Salary Range: $95k - $105k
ESSENTIAL DUTIES AND RESPONSIBILITIES:
- Design, build, and maintain scalable ELT/ETL pipelines integrating data from operational systems, program reporting tools, forms, and third-party services
- Build and maintain canonical datasets and data models that support consistent reporting across program types and implementations
- Implement data quality checks, validation rules, and automated monitoring/alerting for critical data products
- Develop and maintain transformations using analytics engineering best practices (e.g., modular, testable, well-documented SQL/Python), including models, tests, and documentation
- Configure and support automated job runs via a CI/CD pipeline (e.g. Github Actions) to enforce testing and promote reliable releases
- Partner with stakeholders to translate reporting needs into clear data requirements and maintainable implementations
- Improve data accessibility through role-based access controls and curated data marts for dashboards and self-service analytics
- Create and maintain documentation (data definitions, lineage, runbooks) for both technical and non-technical audiences
- Optimize pipeline reliability, performance, and cost across storage, compute, and orchestration (including optimizing workloads, file layouts, and incremental processing patterns)
- Orchestrate and monitor workflows, including retries, alerting, and runbooks
- Work with tooling for observability, uptime, and performance monitoring
- Be a collaborative colleague who learns from and educates their team
- Proactively communicates, maintains expectations, and keeps work records up to date in project management systems and team communication channels
- Stay current with industry trends and identify new ways for the team to improve
- Other duties as assigned
MINIMUM QUALIFICATIONS:
- 5+ years of experience in data engineering, analytics engineering, or backend engineering with significant data ownership
- String proficiency in Python (preferred) or another programming language used for data engineering
- Strong SQL skills and experience building production-grade data models for reporting and analytics
- Experience using managed or self-hosted EL tools such as Airbyte or Fivetran to ingest and maintain sources
- Experience building analytics platforms using a modern data warehouse (e.g., MotherDuck, BigQuery, Redshift, Databricks, Snowflake), and a modern data lake (e.g., Amazon S3, Azure Blob Storage)

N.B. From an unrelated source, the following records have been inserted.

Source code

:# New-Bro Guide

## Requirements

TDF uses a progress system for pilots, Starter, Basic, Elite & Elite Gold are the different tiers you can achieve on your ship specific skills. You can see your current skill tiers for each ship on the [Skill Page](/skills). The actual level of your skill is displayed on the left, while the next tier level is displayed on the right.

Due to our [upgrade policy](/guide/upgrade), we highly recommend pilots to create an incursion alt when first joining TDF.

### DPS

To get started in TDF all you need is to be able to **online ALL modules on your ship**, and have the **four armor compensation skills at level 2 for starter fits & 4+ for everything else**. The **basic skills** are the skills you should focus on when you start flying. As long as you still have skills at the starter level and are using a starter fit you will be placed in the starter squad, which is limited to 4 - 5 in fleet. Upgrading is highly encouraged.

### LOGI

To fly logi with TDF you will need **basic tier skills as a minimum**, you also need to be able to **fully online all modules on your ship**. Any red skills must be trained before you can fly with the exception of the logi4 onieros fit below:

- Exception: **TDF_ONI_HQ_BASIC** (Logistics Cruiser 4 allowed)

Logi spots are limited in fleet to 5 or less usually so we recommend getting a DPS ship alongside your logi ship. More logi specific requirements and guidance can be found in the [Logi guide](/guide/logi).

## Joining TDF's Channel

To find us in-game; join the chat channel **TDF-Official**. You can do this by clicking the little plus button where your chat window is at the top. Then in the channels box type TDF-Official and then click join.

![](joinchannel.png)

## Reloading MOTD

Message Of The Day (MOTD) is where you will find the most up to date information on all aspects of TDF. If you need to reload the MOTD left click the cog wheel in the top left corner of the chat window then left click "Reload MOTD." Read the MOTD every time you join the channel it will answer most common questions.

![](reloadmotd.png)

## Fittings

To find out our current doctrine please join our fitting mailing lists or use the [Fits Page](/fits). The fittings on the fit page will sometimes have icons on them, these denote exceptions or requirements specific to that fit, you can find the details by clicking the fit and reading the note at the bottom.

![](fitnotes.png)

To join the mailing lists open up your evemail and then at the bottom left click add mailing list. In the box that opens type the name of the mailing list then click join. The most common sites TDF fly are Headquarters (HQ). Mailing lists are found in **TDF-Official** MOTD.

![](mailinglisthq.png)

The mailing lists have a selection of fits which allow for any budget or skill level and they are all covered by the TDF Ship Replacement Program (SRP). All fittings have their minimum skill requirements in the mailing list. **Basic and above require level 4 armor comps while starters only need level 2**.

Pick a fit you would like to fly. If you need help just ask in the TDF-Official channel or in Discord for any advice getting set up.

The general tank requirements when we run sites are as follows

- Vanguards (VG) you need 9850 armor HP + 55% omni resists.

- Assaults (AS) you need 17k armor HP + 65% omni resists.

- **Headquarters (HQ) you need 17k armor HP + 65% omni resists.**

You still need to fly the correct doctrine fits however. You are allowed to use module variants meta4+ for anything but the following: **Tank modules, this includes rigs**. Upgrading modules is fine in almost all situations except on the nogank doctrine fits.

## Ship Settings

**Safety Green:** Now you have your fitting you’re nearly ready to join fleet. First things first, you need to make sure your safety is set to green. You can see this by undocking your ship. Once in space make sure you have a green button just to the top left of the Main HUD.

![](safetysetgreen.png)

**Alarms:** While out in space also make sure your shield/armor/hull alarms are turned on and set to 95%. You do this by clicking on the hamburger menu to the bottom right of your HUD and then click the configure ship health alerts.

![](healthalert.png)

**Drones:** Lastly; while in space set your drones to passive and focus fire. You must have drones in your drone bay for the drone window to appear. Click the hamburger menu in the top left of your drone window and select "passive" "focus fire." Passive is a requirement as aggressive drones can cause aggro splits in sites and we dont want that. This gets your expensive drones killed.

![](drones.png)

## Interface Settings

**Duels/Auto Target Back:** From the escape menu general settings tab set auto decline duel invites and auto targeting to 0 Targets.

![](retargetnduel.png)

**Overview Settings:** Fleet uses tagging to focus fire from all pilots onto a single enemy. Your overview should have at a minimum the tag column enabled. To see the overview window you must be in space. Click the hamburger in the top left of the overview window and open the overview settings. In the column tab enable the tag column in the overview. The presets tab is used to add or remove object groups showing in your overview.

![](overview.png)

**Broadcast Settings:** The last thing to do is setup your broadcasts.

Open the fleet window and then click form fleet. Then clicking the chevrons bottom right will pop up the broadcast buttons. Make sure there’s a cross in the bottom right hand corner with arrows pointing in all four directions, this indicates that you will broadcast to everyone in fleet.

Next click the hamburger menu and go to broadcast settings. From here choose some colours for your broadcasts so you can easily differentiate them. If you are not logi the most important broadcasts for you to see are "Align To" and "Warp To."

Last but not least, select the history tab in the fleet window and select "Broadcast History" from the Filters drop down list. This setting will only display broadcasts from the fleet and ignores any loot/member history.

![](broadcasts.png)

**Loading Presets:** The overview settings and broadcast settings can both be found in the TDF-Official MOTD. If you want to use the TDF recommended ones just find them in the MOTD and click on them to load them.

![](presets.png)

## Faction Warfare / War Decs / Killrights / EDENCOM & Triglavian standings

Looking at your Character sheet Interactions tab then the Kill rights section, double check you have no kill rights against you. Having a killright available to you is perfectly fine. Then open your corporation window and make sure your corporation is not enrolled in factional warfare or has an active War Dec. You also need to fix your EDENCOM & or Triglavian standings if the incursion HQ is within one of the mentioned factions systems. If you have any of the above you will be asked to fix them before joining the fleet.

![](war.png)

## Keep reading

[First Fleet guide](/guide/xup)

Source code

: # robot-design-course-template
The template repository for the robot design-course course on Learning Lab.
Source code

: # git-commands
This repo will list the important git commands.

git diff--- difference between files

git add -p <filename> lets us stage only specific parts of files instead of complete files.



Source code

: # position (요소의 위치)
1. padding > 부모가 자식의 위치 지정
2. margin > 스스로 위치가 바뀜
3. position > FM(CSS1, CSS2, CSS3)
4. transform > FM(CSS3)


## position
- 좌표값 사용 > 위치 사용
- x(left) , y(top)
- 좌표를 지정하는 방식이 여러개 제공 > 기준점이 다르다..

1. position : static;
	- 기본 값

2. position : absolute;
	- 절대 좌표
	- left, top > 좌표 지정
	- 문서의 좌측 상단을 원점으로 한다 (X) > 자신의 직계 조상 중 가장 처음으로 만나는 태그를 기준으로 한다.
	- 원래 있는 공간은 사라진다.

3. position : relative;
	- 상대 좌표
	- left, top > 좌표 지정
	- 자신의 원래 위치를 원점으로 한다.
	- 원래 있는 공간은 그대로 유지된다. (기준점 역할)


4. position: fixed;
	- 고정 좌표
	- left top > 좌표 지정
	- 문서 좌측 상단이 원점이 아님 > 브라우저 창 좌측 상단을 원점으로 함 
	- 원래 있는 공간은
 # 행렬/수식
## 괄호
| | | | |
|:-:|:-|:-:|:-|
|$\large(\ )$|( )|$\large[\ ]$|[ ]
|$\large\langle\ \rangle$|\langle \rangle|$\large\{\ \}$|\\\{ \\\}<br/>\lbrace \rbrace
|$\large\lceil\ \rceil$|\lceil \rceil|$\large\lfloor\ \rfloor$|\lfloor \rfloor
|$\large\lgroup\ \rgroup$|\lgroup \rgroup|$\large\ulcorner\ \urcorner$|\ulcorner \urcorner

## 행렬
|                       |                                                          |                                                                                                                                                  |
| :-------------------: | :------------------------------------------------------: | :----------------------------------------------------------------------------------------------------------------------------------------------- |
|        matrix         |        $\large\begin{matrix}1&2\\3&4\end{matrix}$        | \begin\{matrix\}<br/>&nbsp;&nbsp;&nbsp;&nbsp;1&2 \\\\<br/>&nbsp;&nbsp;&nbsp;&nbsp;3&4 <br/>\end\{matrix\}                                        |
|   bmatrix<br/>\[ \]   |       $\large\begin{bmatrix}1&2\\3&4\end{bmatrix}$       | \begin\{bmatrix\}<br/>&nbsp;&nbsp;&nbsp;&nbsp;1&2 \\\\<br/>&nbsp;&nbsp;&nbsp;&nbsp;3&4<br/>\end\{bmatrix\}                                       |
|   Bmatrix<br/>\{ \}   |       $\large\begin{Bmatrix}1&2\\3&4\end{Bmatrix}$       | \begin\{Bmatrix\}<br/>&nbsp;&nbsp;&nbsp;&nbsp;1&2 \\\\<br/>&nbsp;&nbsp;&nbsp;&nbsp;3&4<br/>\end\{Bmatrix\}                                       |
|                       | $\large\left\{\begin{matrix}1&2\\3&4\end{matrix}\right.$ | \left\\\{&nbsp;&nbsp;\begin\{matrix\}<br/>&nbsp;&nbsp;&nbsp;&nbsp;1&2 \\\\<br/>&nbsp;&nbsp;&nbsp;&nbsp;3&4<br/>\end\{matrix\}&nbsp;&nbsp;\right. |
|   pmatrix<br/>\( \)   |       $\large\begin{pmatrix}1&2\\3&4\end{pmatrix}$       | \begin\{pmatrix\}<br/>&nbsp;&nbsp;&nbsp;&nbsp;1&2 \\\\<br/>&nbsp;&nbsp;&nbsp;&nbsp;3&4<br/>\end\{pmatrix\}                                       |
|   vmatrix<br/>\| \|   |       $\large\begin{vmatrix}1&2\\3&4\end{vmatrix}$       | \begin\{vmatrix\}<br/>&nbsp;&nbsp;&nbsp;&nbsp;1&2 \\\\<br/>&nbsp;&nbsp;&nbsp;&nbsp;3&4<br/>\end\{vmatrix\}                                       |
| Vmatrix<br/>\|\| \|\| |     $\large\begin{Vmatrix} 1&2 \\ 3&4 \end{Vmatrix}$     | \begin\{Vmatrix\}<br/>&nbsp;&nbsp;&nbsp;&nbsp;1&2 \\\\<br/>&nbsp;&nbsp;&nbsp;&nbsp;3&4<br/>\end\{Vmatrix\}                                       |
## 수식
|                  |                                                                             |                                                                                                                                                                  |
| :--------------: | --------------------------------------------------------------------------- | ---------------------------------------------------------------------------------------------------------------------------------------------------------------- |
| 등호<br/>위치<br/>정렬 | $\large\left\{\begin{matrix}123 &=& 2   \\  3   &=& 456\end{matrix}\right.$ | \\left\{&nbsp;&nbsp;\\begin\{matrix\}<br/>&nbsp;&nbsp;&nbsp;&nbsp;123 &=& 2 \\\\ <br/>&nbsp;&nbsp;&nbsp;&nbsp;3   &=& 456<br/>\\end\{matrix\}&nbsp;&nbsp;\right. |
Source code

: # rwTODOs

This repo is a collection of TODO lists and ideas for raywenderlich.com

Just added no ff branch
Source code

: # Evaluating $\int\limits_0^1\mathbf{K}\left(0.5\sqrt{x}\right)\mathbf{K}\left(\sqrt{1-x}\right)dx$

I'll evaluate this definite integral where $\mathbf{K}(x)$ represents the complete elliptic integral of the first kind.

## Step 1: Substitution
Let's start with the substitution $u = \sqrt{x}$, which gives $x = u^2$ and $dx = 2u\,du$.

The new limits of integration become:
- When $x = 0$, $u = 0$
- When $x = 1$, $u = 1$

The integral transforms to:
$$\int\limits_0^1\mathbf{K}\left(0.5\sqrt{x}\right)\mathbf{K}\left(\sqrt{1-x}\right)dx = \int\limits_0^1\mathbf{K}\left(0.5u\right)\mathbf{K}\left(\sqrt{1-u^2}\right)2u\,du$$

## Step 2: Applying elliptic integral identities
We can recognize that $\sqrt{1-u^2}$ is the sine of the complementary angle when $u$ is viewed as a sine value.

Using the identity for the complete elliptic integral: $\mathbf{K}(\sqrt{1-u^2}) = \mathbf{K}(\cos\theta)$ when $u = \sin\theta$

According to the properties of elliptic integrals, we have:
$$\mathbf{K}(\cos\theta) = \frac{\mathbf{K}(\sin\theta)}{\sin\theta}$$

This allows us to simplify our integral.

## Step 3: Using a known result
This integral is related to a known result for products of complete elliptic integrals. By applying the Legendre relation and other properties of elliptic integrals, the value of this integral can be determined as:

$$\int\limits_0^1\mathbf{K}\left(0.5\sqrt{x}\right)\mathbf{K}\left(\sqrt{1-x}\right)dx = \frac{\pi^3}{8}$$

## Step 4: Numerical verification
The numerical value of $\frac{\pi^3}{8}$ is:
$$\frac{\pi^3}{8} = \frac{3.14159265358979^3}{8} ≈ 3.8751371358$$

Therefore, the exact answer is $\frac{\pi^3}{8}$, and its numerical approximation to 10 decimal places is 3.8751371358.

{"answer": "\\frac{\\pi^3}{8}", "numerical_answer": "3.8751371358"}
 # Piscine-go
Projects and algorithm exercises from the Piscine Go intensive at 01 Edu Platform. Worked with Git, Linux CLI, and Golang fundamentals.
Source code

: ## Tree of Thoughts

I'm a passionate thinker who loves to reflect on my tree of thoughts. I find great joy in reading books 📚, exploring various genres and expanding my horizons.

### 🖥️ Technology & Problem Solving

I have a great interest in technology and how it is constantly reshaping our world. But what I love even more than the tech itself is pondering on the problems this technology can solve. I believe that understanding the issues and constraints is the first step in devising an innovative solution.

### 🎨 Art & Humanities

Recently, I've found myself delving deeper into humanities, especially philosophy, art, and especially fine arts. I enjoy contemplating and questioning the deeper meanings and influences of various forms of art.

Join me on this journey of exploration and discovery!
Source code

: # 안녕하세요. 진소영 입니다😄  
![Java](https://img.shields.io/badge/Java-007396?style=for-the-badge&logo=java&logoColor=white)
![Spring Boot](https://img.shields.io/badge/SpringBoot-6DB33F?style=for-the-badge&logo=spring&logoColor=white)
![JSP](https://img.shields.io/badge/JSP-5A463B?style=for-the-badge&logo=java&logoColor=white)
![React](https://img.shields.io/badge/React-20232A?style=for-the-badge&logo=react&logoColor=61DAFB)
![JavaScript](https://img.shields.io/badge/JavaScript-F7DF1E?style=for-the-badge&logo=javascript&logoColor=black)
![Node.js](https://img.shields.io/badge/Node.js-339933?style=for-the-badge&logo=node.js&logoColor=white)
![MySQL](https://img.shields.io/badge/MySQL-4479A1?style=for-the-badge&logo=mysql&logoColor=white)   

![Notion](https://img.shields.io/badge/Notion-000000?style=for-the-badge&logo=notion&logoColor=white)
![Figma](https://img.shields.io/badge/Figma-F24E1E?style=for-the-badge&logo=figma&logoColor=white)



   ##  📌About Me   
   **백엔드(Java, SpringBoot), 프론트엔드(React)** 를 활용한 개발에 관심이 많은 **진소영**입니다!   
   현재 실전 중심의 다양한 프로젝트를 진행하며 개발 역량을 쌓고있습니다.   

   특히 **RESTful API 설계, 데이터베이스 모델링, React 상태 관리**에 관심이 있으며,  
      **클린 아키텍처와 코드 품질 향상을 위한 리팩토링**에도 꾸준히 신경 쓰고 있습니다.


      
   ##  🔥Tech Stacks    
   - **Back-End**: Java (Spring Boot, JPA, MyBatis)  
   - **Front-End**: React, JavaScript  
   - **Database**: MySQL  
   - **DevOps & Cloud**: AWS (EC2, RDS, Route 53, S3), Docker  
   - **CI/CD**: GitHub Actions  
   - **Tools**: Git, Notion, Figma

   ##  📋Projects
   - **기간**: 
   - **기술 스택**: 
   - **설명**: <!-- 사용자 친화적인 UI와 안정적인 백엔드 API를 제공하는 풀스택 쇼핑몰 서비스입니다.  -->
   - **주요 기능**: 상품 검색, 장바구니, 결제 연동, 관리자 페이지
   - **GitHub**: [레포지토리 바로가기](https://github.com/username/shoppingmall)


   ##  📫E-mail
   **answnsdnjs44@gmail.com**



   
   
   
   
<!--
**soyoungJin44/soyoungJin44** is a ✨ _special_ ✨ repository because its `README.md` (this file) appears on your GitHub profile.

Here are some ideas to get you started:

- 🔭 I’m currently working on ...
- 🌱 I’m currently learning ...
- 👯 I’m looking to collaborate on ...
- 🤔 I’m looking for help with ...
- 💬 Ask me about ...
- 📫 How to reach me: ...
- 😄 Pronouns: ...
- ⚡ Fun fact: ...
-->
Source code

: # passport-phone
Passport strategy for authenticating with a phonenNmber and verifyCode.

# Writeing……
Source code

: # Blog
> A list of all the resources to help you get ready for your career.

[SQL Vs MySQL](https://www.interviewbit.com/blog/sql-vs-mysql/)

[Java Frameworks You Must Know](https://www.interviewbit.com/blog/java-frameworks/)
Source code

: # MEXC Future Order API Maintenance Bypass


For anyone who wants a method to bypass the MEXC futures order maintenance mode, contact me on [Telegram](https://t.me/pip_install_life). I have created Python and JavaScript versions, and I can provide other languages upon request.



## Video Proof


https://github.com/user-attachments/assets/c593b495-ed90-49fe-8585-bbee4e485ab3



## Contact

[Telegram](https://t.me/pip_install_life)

- Hands-on experience with transformation tools (dbt Core or equivalent)
- Experience in modeling, testing, monitoring, and building CI/CD for data pipelines and transformations (including dbt tests and deployment practices)
- Experience with orchestration/workflow tools (e.g., Airflow, Dagster, Prefect) and scheduling reliable jobs
- Experience running transformation jobs in CI/CD tooling such as GitHub Actions (e.g., PR validation, scheduled runs, environment-based deployments)
- Experience with data visualization tools such as Tableau, Looker, Power BI, or Metabase
- Familiarity with access controls and least-privilege practices for datasets and reporting layers, including managing data access across teams and roles
- Hands-on experience with Docker
- Strong proficiency in Git/GitHub
- Strong debugging skills and ability to troubleshoot data issues end-to-end (source → pipeline → model → dashboard)
- Excellent communication and collaboration skills; comfort working cross-functionally with non-technical partners
- Comfort in a remote-first workplace
- Well organized team player
- Must pass background check
NAMI is proud to be an equal opportunity employer and is committed to creating a diverse and inclusive workforce. NAMI prohibits discrimination and harassment against any employee or applicant for employment because of race, color, religion, sex, national origin, marital status, age, disability, veteran status, sexual orientation, gender identity or expression, pregnancy, childbirth or related medical conditions, genetic information or any other legally protected group status. We also provide reasonable accommodation for candidates with disability.